[How to complete this task]: Word for word, transcribe the material below from its first line to the line with "PS:不同版本的Dart引擎", both included.
○ ○ ○ ○ ○ ○ ○
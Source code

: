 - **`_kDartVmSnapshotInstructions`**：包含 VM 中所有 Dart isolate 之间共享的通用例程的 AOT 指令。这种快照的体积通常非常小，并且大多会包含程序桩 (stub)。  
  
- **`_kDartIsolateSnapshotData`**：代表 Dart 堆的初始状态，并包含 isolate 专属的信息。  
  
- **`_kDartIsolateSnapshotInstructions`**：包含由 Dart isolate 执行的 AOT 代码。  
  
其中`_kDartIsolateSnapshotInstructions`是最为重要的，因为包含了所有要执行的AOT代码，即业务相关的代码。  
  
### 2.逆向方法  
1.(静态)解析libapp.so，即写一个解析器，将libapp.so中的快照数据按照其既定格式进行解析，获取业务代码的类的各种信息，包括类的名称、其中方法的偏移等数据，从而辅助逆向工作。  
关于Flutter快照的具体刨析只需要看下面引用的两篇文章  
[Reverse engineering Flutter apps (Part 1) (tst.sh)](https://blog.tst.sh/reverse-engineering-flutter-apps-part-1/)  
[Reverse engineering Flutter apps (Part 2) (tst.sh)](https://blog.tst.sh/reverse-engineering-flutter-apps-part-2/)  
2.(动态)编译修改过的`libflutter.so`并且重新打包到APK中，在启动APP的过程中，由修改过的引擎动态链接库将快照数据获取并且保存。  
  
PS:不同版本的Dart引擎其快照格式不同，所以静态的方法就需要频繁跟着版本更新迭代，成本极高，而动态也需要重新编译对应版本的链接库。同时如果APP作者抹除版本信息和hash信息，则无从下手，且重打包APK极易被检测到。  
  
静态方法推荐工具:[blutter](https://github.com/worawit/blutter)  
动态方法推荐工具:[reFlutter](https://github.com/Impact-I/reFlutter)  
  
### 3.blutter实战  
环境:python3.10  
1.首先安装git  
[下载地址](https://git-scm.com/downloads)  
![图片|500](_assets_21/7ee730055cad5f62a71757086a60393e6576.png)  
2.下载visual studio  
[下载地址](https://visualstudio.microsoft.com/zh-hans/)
○ ○ ○ ○ ○ ○ ○
[Answer]:
Source code

: - **`_kDartVmSnapshotInstructions`**：包含 VM 中所有 Dart isolate 之间共享的通用例程的 AOT 指令。这种快照的体积通常非常小，并且大多会包含程序桩 (stub)。  
  
- **`_kDartIsolateSnapshotData`**：代表 Dart 堆的初始状态，并包含 isolate 专属的信息。  
  
- **`_kDartIsolateSnapshotInstructions`**：包含由 Dart isolate 执行的 AOT 代码。  
  
其中`_kDartIsolateSnapshotInstructions`是最为重要的，因为包含了所有要执行的AOT代码，即业务相关的代码。  
  
### 2.逆向方法  
1.(静态)解析libapp.so，即写一个解析器，将libapp.so中的快照数据按照其既定格式进行解析，获取业务代码的类的各种信息，包括类的名称、其中方法的偏移等数据，从而辅助逆向工作。  
关于Flutter快照的具体刨析只需要看下面引用的两篇文章  
[Reverse engineering Flutter apps (Part 1) (tst.sh)](https://blog.tst.sh/reverse-engineering-flutter-apps-part-1/)  
[Reverse engineering Flutter apps (Part 2) (tst.sh)](https://blog.tst.sh/reverse-engineering-flutter-apps-part-2/)  
2.(动态)编译修改过的`libflutter.so`并且重新打包到APK中，在启动APP的过程中，由修改过的引擎动态链接库将快照数据获取并且保存。  
  
PS:不同版本的Dart引擎其快照格式不同，所以静态的方法就需要频繁跟着版本更新迭代，成本极高，而动态也需要重新编译对应版本的链接库。同时如果APP作者抹除版本信息和hash信息，则无从下手，且重打包APK极易被检测到。  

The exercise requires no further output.